■ TASK PROMPT
Go through the listing below from the line containing "### Projects Distribution" to its last line, retyping each line exactly and nothing else.

■ DATA SUPPLIED
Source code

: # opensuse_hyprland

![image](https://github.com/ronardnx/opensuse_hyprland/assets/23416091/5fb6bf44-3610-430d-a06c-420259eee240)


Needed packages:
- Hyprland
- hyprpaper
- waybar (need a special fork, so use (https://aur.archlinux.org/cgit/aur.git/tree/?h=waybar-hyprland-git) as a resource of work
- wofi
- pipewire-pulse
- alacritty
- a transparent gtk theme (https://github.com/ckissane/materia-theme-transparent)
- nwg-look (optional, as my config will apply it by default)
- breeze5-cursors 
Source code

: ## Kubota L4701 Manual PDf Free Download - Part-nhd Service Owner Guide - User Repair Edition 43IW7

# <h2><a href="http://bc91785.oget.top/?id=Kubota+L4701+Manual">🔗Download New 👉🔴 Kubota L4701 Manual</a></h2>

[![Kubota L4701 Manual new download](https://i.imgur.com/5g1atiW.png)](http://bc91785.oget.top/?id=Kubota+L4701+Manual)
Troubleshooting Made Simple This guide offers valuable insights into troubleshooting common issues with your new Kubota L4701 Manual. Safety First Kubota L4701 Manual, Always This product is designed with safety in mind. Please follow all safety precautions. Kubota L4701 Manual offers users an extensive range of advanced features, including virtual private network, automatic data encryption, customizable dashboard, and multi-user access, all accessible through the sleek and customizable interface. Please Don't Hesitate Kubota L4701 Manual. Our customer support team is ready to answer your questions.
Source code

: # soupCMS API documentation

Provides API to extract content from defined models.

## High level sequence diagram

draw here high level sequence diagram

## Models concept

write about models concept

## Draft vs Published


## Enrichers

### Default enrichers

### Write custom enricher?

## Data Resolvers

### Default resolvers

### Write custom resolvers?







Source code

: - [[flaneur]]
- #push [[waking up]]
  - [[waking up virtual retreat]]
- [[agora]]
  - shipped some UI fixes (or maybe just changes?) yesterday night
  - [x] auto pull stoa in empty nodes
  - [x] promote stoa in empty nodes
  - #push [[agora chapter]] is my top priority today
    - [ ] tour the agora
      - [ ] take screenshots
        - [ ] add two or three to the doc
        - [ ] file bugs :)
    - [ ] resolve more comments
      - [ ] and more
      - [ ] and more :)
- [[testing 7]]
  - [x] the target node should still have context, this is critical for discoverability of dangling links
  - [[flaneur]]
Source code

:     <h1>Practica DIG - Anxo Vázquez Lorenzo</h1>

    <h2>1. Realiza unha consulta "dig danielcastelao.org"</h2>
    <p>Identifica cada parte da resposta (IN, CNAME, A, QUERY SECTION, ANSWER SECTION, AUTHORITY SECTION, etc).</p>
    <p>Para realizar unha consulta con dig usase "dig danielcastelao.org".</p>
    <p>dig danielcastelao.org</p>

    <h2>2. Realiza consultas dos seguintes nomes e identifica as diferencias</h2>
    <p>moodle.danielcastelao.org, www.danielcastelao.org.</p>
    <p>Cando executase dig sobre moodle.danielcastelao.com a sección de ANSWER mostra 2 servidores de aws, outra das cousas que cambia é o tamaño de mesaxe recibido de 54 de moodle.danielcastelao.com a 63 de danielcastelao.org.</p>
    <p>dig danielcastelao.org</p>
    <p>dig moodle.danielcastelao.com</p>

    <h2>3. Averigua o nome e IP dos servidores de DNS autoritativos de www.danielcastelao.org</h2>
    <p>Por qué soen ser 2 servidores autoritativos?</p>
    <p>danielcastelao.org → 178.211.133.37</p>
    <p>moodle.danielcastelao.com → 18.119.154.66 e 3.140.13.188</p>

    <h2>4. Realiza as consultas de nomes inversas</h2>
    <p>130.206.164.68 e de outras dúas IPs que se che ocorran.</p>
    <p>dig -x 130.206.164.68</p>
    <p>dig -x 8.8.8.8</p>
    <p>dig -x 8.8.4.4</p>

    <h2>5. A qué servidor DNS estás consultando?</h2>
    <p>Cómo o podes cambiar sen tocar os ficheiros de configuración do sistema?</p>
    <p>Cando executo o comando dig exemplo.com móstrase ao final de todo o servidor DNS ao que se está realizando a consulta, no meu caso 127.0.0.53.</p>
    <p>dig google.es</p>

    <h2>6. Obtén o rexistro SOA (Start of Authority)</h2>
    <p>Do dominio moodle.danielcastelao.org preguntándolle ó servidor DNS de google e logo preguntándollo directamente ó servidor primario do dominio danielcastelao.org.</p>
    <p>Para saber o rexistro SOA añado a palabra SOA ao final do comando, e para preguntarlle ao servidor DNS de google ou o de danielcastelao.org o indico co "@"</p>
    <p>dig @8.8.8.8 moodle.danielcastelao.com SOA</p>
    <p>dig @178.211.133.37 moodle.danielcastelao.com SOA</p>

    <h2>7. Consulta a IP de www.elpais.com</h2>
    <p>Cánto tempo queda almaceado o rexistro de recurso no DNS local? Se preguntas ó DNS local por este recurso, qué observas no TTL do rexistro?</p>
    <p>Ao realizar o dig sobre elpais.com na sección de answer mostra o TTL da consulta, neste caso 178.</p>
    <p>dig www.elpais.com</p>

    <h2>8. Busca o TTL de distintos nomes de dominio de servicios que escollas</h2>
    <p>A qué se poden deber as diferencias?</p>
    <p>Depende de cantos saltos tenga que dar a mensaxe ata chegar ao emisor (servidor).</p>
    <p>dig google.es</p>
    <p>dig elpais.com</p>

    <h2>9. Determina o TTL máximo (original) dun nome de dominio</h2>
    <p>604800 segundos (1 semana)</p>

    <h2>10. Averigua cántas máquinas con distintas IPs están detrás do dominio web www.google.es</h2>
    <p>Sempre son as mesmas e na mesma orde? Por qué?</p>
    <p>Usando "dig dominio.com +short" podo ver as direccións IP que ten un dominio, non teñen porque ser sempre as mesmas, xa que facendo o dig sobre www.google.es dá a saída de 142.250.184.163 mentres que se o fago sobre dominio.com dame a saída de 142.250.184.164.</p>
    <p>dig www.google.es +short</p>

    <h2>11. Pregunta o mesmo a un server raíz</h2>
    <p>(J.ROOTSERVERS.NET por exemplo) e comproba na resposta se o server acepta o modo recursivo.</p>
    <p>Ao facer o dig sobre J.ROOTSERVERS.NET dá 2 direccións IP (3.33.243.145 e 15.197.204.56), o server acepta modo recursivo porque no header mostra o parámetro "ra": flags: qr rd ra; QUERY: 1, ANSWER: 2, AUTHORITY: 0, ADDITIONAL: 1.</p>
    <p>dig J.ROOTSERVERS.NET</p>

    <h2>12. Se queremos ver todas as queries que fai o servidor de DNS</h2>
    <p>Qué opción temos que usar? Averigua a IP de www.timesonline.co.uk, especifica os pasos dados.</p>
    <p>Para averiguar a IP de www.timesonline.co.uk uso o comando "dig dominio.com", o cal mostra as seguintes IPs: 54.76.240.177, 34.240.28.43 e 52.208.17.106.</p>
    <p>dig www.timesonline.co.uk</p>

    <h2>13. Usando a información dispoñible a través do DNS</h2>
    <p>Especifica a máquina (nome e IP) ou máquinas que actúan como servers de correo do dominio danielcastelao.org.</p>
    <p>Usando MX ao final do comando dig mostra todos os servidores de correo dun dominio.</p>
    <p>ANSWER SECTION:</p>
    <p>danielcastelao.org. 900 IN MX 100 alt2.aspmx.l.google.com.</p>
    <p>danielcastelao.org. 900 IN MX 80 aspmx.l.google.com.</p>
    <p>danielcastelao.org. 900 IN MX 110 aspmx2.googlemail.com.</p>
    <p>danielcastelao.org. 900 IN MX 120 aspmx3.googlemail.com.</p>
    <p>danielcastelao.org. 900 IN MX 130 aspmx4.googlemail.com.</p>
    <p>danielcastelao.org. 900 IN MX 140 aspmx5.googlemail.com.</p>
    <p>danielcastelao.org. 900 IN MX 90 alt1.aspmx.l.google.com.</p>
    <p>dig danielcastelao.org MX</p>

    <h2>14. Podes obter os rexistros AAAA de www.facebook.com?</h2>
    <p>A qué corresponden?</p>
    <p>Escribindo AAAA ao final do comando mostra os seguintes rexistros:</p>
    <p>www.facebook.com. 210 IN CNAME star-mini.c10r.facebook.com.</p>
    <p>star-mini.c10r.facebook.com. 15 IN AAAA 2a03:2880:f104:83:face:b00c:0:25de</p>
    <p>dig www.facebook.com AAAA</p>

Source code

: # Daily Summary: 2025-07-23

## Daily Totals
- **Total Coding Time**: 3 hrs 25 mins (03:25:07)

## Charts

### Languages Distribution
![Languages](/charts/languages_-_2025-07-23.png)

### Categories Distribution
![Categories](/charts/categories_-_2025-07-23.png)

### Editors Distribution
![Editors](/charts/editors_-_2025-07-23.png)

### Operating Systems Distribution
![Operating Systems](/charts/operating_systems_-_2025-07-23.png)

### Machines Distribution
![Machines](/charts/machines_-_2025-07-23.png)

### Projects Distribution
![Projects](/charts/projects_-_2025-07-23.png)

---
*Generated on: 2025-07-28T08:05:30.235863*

■ THE ANSWER
### Projects Distribution
![Projects](/charts/projects_-_2025-07-23.png)

---
*Generated on: 2025-07-28T08:05:30.235863*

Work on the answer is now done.